When you enter an order to buy or sell a share or ETF on an online trading platform, you will quickly discover that there is more than one type of buy or sell order you can enter. In fact, even in the days before online trading, there were various order types. However, the development of trading algorithms and competition between brokers has led to numerous new and complex order types.
This can be both a blessing and a curse. Some of the available order types can be very useful. On the other hand, the extensive choice can lead to investors over-complicating their trading. Investors also need to manage their orders carefully and always be aware of what active orders are in the market, and any orders that may be triggered.
Limit and Market Orders
Traditionally there were two basic types of orders; limit orders and market orders. A limit order instructs the broker to trade at a specific price or better. A market order instructs the broker to trade at the best price available at that moment. In general, you would use a market order to buy or sell a share immediately and avoid the risk of the price moving higher or lower. You would use a limit order if you are only prepared to trade at a specific price.
A market order has no field for the price, whereas if the order type is changed to limit (below) a price field will appear. Limit orders also have a field to specify how long the order should be valid. The most common period would be ‘Day’, in which case the order expires after the close, or GTC which stands for ‘Good till Cancel’.
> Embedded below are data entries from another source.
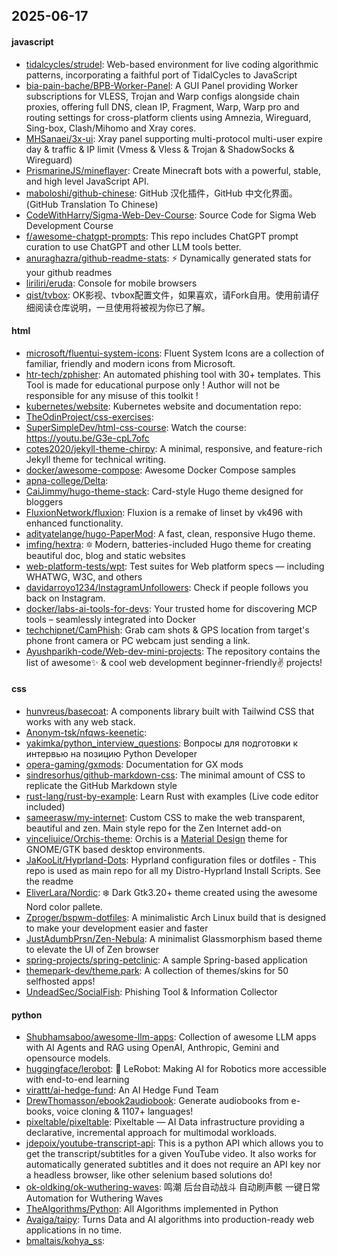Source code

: ## 2025-06-17

#### javascript
* [tidalcycles/strudel](https://github.com/tidalcycles/strudel): Web-based environment for live coding algorithmic patterns, incorporating a faithful port of TidalCycles to JavaScript
* [bia-pain-bache/BPB-Worker-Panel](https://github.com/bia-pain-bache/BPB-Worker-Panel): A GUI Panel providing Worker subscriptions for VLESS, Trojan and Warp configs alongside chain proxies, offering full DNS, clean IP, Fragment, Warp, Warp pro and routing settings for cross-platform clients using Amnezia, Wireguard, Sing-box, Clash/Mihomo and Xray cores.
* [MHSanaei/3x-ui](https://github.com/MHSanaei/3x-ui): Xray panel supporting multi-protocol multi-user expire day & traffic & IP limit (Vmess & Vless & Trojan & ShadowSocks & Wireguard)
* [PrismarineJS/mineflayer](https://github.com/PrismarineJS/mineflayer): Create Minecraft bots with a powerful, stable, and high level JavaScript API.
* [maboloshi/github-chinese](https://github.com/maboloshi/github-chinese): GitHub 汉化插件，GitHub 中文化界面。 (GitHub Translation To Chinese)
* [CodeWithHarry/Sigma-Web-Dev-Course](https://github.com/CodeWithHarry/Sigma-Web-Dev-Course): Source Code for Sigma Web Development Course
* [f/awesome-chatgpt-prompts](https://github.com/f/awesome-chatgpt-prompts): This repo includes ChatGPT prompt curation to use ChatGPT and other LLM tools better.
* [anuraghazra/github-readme-stats](https://github.com/anuraghazra/github-readme-stats): ⚡ Dynamically generated stats for your github readmes
* [liriliri/eruda](https://github.com/liriliri/eruda): Console for mobile browsers
* [qist/tvbox](https://github.com/qist/tvbox): OK影视、tvbox配置文件，如果喜欢，请Fork自用。使用前请仔细阅读仓库说明，一旦使用将被视为你已了解。

#### html
* [microsoft/fluentui-system-icons](https://github.com/microsoft/fluentui-system-icons): Fluent System Icons are a collection of familiar, friendly and modern icons from Microsoft.
* [htr-tech/zphisher](https://github.com/htr-tech/zphisher): An automated phishing tool with 30+ templates. This Tool is made for educational purpose only ! Author will not be responsible for any misuse of this toolkit !
* [kubernetes/website](https://github.com/kubernetes/website): Kubernetes website and documentation repo:
* [TheOdinProject/css-exercises](https://github.com/TheOdinProject/css-exercises): 
* [SuperSimpleDev/html-css-course](https://github.com/SuperSimpleDev/html-css-course): Watch the course: https://youtu.be/G3e-cpL7ofc
* [cotes2020/jekyll-theme-chirpy](https://github.com/cotes2020/jekyll-theme-chirpy): A minimal, responsive, and feature-rich Jekyll theme for technical writing.
* [docker/awesome-compose](https://github.com/docker/awesome-compose): Awesome Docker Compose samples
* [apna-college/Delta](https://github.com/apna-college/Delta): 
* [CaiJimmy/hugo-theme-stack](https://github.com/CaiJimmy/hugo-theme-stack): Card-style Hugo theme designed for bloggers
* [FluxionNetwork/fluxion](https://github.com/FluxionNetwork/fluxion): Fluxion is a remake of linset by vk496 with enhanced functionality.
* [adityatelange/hugo-PaperMod](https://github.com/adityatelange/hugo-PaperMod): A fast, clean, responsive Hugo theme.
* [imfing/hextra](https://github.com/imfing/hextra): 🔯 Modern, batteries-included Hugo theme for creating beautiful doc, blog and static websites
* [web-platform-tests/wpt](https://github.com/web-platform-tests/wpt): Test suites for Web platform specs — including WHATWG, W3C, and others
* [davidarroyo1234/InstagramUnfollowers](https://github.com/davidarroyo1234/InstagramUnfollowers): Check if people follows you back on Instagram.
* [docker/labs-ai-tools-for-devs](https://github.com/docker/labs-ai-tools-for-devs): Your trusted home for discovering MCP tools – seamlessly integrated into Docker
* [techchipnet/CamPhish](https://github.com/techchipnet/CamPhish): Grab cam shots & GPS location from target's phone front camera or PC webcam just sending a link.
* [Ayushparikh-code/Web-dev-mini-projects](https://github.com/Ayushparikh-code/Web-dev-mini-projects): The repository contains the list of awesome✨ & cool web development beginner-friendly✌️ projects!

#### css
* [hunvreus/basecoat](https://github.com/hunvreus/basecoat): A components library built with Tailwind CSS that works with any web stack.
* [Anonym-tsk/nfqws-keenetic](https://github.com/Anonym-tsk/nfqws-keenetic): 
* [yakimka/python_interview_questions](https://github.com/yakimka/python_interview_questions): Вопросы для подготовки к интервью на позицию Python Developer
* [opera-gaming/gxmods](https://github.com/opera-gaming/gxmods): Documentation for GX mods
* [sindresorhus/github-markdown-css](https://github.com/sindresorhus/github-markdown-css): The minimal amount of CSS to replicate the GitHub Markdown style
* [rust-lang/rust-by-example](https://github.com/rust-lang/rust-by-example): Learn Rust with examples (Live code editor included)
* [sameerasw/my-internet](https://github.com/sameerasw/my-internet): Custom CSS to make the web transparent, beautiful and zen. Main style repo for the Zen Internet add-on
* [vinceliuice/Orchis-theme](https://github.com/vinceliuice/Orchis-theme): Orchis is a [Material Design](https://material.io) theme for GNOME/GTK based desktop environments.
* [JaKooLit/Hyprland-Dots](https://github.com/JaKooLit/Hyprland-Dots): Hyprland configuration files or dotfiles - This repo is used as main repo for all my Distro-Hyprland Install Scripts. See the readme
* [EliverLara/Nordic](https://github.com/EliverLara/Nordic): ❄️ Dark Gtk3.20+ theme created using the awesome Nord color pallete.
* [Zproger/bspwm-dotfiles](https://github.com/Zproger/bspwm-dotfiles): A minimalistic Arch Linux build that is designed to make your development easier and faster
* [JustAdumbPrsn/Zen-Nebula](https://github.com/JustAdumbPrsn/Zen-Nebula): A minimalist Glassmorphism based theme to elevate the UI of Zen browser
* [spring-projects/spring-petclinic](https://github.com/spring-projects/spring-petclinic): A sample Spring-based application
* [themepark-dev/theme.park](https://github.com/themepark-dev/theme.park): A collection of themes/skins for 50 selfhosted apps!
* [UndeadSec/SocialFish](https://github.com/UndeadSec/SocialFish): Phishing Tool & Information Collector

#### python
* [Shubhamsaboo/awesome-llm-apps](https://github.com/Shubhamsaboo/awesome-llm-apps): Collection of awesome LLM apps with AI Agents and RAG using OpenAI, Anthropic, Gemini and opensource models.
* [huggingface/lerobot](https://github.com/huggingface/lerobot): 🤗 LeRobot: Making AI for Robotics more accessible with end-to-end learning
* [virattt/ai-hedge-fund](https://github.com/virattt/ai-hedge-fund): An AI Hedge Fund Team
* [DrewThomasson/ebook2audiobook](https://github.com/DrewThomasson/ebook2audiobook): Generate audiobooks from e-books, voice cloning & 1107+ languages!
* [pixeltable/pixeltable](https://github.com/pixeltable/pixeltable): Pixeltable — AI Data infrastructure providing a declarative, incremental approach for multimodal workloads.
* [jdepoix/youtube-transcript-api](https://github.com/jdepoix/youtube-transcript-api): This is a python API which allows you to get the transcript/subtitles for a given YouTube video. It also works for automatically generated subtitles and it does not require an API key nor a headless browser, like other selenium based solutions do!
* [ok-oldking/ok-wuthering-waves](https://github.com/ok-oldking/ok-wuthering-waves): 鸣潮 后台自动战斗 自动刷声骸 一键日常 Automation for Wuthering Waves
* [TheAlgorithms/Python](https://github.com/TheAlgorithms/Python): All Algorithms implemented in Python
* [Avaiga/taipy](https://github.com/Avaiga/taipy): Turns Data and AI algorithms into production-ready web applications in no time.
* [bmaltais/kohya_ss](https://github.com/bmaltais/kohya_ss): 
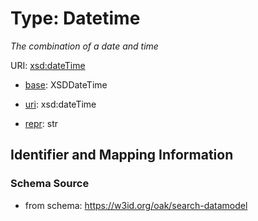 # Type: Datetime




_The combination of a date and time_



URI: [xsd:dateTime](http://www.w3.org/2001/XMLSchema#dateTime)

* [base](https://w3id.org/linkml/base): XSDDateTime

* [uri](https://w3id.org/linkml/uri): xsd:dateTime

* [repr](https://w3id.org/linkml/repr): str








## Identifier and Mapping Information







### Schema Source


* from schema: https://w3id.org/oak/search-datamodel



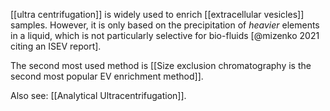 [[ultra centrifugation]] is widely used to enrich [[extracellular vesicles]] samples. However, it is only based on the precipitation of *heavier* elements in a liquid, which is not particularly selective for bio-fluids [@mizenko 2021 citing an ISEV report]. 

The second most used method is [[Size exclusion chromatography is the second most popular EV enrichment method]]. 

Also see: [[Analytical Ultracentrifugation]]. 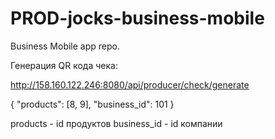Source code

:# PROD-jocks-business-mobile
Business Mobile app repo.

Генерация QR кода чека:


http://158.160.122.246:8080/api/producer/check/generate

{
    "products": [8, 9],
    "business_id": 101
}

products - id продуктов
business_id - id компании
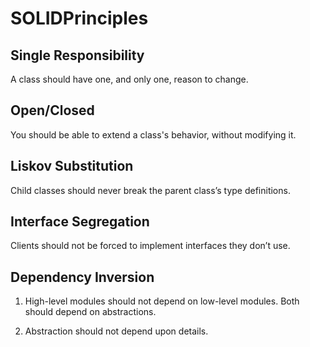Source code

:# SOLIDPrinciples

## **Single Responsibility**

A class should have one, and only one, reason to change.

## **Open/Closed**

You should be able to extend a class's behavior, without modifying it.

## **Liskov Substitution**

Child classes should never break the parent class’s type definitions.

## **Interface Segregation**

Clients should not be forced to implement interfaces they don’t use.

## **Dependency Inversion**

 1. High-level modules should not depend on low-level modules. Both
    should depend on abstractions. 
   
 2. Abstraction should not depend upon
        details.


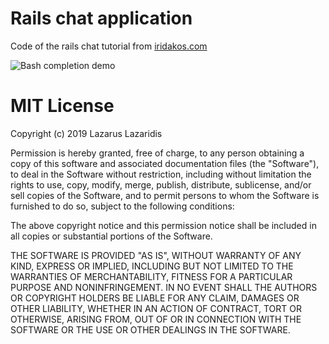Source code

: # Rails chat application
Code of the rails chat tutorial from [iridakos.com](https://iridakos.com/tutorials/2019/04/04/creating-chat-application-rails-websockets.html)

![Bash completion demo](https://iridakos.com/assets/images/posts/rails-chat-tutorial/rails-chat-tutorial.gif)

# MIT License

Copyright (c) 2019 Lazarus Lazaridis

Permission is hereby granted, free of charge, to any person obtaining a copy
of this software and associated documentation files (the "Software"), to deal
in the Software without restriction, including without limitation the rights
to use, copy, modify, merge, publish, distribute, sublicense, and/or sell
copies of the Software, and to permit persons to whom the Software is
furnished to do so, subject to the following conditions:

The above copyright notice and this permission notice shall be included in all
copies or substantial portions of the Software.

THE SOFTWARE IS PROVIDED "AS IS", WITHOUT WARRANTY OF ANY KIND, EXPRESS OR
IMPLIED, INCLUDING BUT NOT LIMITED TO THE WARRANTIES OF MERCHANTABILITY,
FITNESS FOR A PARTICULAR PURPOSE AND NONINFRINGEMENT. IN NO EVENT SHALL THE
AUTHORS OR COPYRIGHT HOLDERS BE LIABLE FOR ANY CLAIM, DAMAGES OR OTHER
LIABILITY, WHETHER IN AN ACTION OF CONTRACT, TORT OR OTHERWISE, ARISING FROM,
OUT OF OR IN CONNECTION WITH THE SOFTWARE OR THE USE OR OTHER DEALINGS IN THE
SOFTWARE.
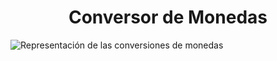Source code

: <h1 align = "center">Conversor de Monedas</h1>

![Representación de las conversiones de monedas](https://github.com/user-attachments/assets/86f94b05-0ce1-4585-9366-5f2f7f453406)
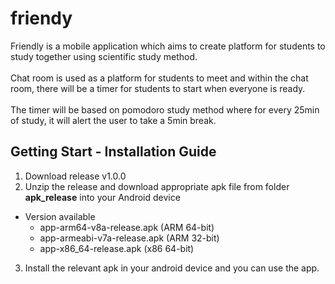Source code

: # friendy

Friendly is a mobile application which aims to create platform for students to study together using scientific study method.  
<br>
Chat room is used as a platform for students to meet and within the chat room, there will be a timer for students to start when everyone is ready.   
<br>
The timer will be based on pomodoro study method where for every 25min of study, it will alert the user to take a 5min break.   

## Getting Start - Installation Guide

1. Download release v1.0.0
2. Unzip the release and download appropriate apk file from folder **apk_release** into your Android device
- Version available
  - app-arm64-v8a-release.apk (ARM 64-bit)
  - app-armeabi-v7a-release.apk (ARM 32-bit)
  - app-x86_64-release.apk (x86 64-bit)
3. Install the relevant apk in your android device and you can use the app.
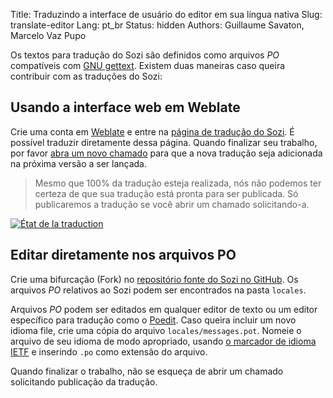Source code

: Title: Traduzindo a interface de usuário do editor em sua língua nativa
Slug: translate-editor
Lang: pt_br
Status: hidden
Authors: Guillaume Savaton, Marcelo Vaz Pupo

Os textos para tradução do Sozi são definidos como arquivos *PO* compatíveis com
[GNU gettext](https://www.gnu.org/software/gettext/).
Existem duas maneiras caso queira contribuir com as traduções do Sozi:

Usando a interface web em Weblate
----------------------------------------

Crie uma conta em [Weblate](https://hosted.weblate.org)
e entre na [página de tradução do Sozi](https://hosted.weblate.org/projects/sozi/translations/).
É possível traduzir diretamente dessa página.
Quando finalizar seu trabalho, por favor [abra um novo chamado](https://github.com/senshu/Sozi/issues)
para que a nova tradução seja adicionada na próxima versão a ser lançada.

> Mesmo que 100% da tradução esteja realizada, nós não podemos
> ter certeza de que sua tradução está pronta para ser publicada.
> Só publicaremos a tradução se você abrir um chamado solicitando-a.

<a href="https://hosted.weblate.org/engage/sozi/?utm_source=widget">
<img src="https://hosted.weblate.org/widgets/sozi/-/translations/multi-auto.svg" alt="État de la traduction" />
</a>

Editar diretamente nos arquivos PO
-----------------------------

Crie uma bifurcação (Fork) no [repositório fonte do Sozi no GitHub](https://github.com/senshu/Sozi).
Os arquivos *PO* relativos ao Sozi podem ser encontrados na pasta `locales`.

Arquivos *PO* podem ser editados em qualquer editor de texto ou um editor específico para tradução como
o [Poedit](http://poedit.net/).
Caso queira incluir um novo idioma file, crie uma cópia do arquivo `locales/messages.pot`.
Nomeie o arquivo de seu idioma de modo apropriado, usando [o marcador de idioma IETF](http://www.langtag.net/)
e inserindo `.po` como extensão do arquivo.

Quando finalizar o trabalho, não se esqueça de abrir um chamado solicitando publicação da tradução.
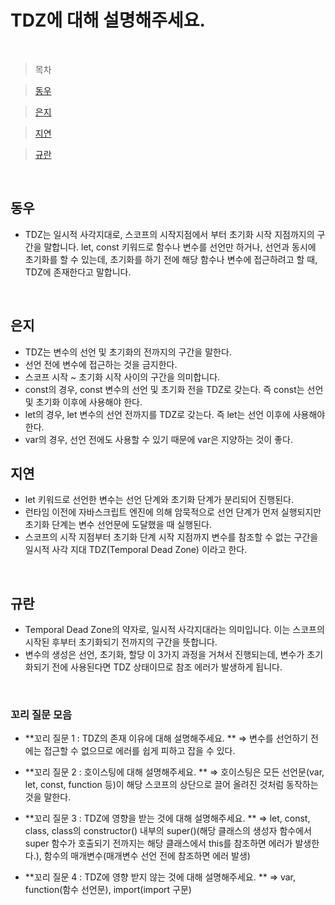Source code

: # TDZ에 대해 설명해주세요.

<br />

> 목차

> [동우](#동우)

> [은지](#은지)

> [지연](#지연)

> [규란](규란)

<br />

## 동우

- TDZ는 일시적 사각지대로, 스코프의 시작지점에서 부터 초기화 시작 지점까지의 구간을 말합니다. let, const 키워드로 함수나 변수를 선언만 하거나, 선언과 동시에 초기화를 할 수 있는데, 초기화를 하기 전에 해당 함수나 변수에 접근하려고 할 때, TDZ에 존재한다고 말합니다.

<br />

## 은지

- TDZ는 변수의 선언 및 초기화의 전까지의 구간을 말한다.
- 선언 전에 변수에 접근하는 것을 금지한다.
- 스코프 시작 ~ 초기화 시작 사이의 구간을 의미합니다.
- const의 경우, const 변수의 선언 및 초기화 전을 TDZ로 갖는다. 즉 const는 선언 및 초기화 이후에 사용해야 한다.
- let의 경우, let 변수의 선언 전까지를 TDZ로 갖는다. 즉 let는 선언 이후에 사용해야 한다.
- var의 경우, 선언 전에도 사용할 수 있기 때문에 var은 지양하는 것이 좋다.
  <br />

## 지연

- let 키워드로 선언한 변수는 선언 단계와 초기화 단계가 분리되어 진행된다.
- 런타임 이전에 자바스크립트 엔진에 의해 암묵적으로 선언 단계가 먼저 실행되지만 초기화 단계는 변수 선언문에 도달했을 때 실행된다.
- 스코프의 시작 지점부터 초기화 단계 시작 지점까지 변수를 참조할 수 없는 구간을 일시적 사각 지대 TDZ(Temporal Dead Zone) 이라고 한다.

<br />

## 규란

- Temporal Dead Zone의 약자로, 일시적 사각지대라는 의미입니다. 이는 스코프의 시작된 후부터 초기화되기 전까지의 구간을 뜻합니다.
- 변수의 생성은 선언, 초기화, 할당 이 3가지 과정을 거쳐서 진행되는데, 변수가 초기화되기 전에 사용된다면 TDZ 상태이므로 참조 에러가 발생하게 됩니다.

<br />

### 꼬리 질문 모음

- **꼬리 질문 1 : TDZ의 존재 이유에 대해 설명해주세요. **
  ⇒ 변수를 선언하기 전에는 접근할 수 없으므로 에러를 쉽게 피하고 잡을 수 있다.

- **꼬리 질문 2 : 호이스팅에 대해 설명해주세요. **
  ⇒ 호이스팅은 모든 선언문(var, let, const, function 등)이 해당 스코프의 상단으로 끌어 올려진 것처럼 동작하는 것을 말한다.

- **꼬리 질문 3 : TDZ에 영향을 받는 것에 대해 설명해주세요. **
  ⇒ let, const, class, class의 constructor() 내부의 super()(해당 클래스의 생성자 함수에서 super 함수가 호출되기 전까지는 해당 클래스에서 this를 참조하면 에러가 발생한다.), 함수의 매개변수(매개변수 선언 전에 참조하면 에러 발생)

- **꼬리 질문 4 : TDZ에 영향 받지 않는 것에 대해 설명해주세요. **
  ⇒ var, function(함수 선언문), import(import 구문)
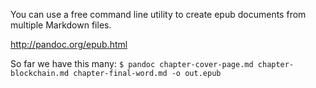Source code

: You can use a free command line utility to create epub documents from multiple Markdown files. 

http://pandoc.org/epub.html

So far we have this many:
`$ pandoc chapter-cover-page.md chapter-blockchain.md chapter-final-word.md -o out.epub`

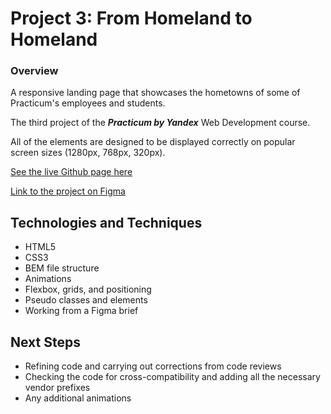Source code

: # Project 3: From Homeland to Homeland

### Overview  
  
A responsive landing page that showcases the hometowns of some of Practicum's employees and students.

The third project of the ***Practicum by Yandex*** Web Development course.

All of the elements are designed to be displayed correctly on popular screen sizes (1280px, 768px, 320px).

[See the live Github page here](https://warsdd.github.io/web_project_3/)

[Link to the project on Figma](https://www.figma.com/file/1zCYcflj6BJx5VqOvXU9nb/Sprint-3-From-Homeland-to-Homeland-desktop-mobile?node-id=0%3A1)

## Technologies and Techniques
- HTML5
- CSS3
- BEM file structure
- Animations
- Flexbox, grids, and positioning
- Pseudo classes and elements
- Working from a Figma brief

## Next Steps
- Refining code and carrying out corrections from code reviews
- Checking the code for cross-compatibility and adding all the necessary vendor prefixes
- Any additional animations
Stop orders are used to enter and exit positions. A buy stop order is triggered when the price rises above the activation level. A sell stop is triggered when the price falls below the activation level. Usually, a stop order will be executed as a market order, but stop limit orders can also be used. A stop limit order has an activation price and a limit price: The order is entered when the activation level is breached, but only executes if the market then trades at the limit price.
In the screenshot below, an order to buy at $248.50 will be entered if the price rises to $250.
Trailing Stop Orders
A trailing stop is a stop order that moves with the price. In the case of a long position, the trailing stop would be an order to sell. The stop activation level would move higher every time the price makes a new high. The activation level will either be a fixed distance below the high or a percentage of the highest price. The objective is to hold a position until the trend reverses, and also to protect profits.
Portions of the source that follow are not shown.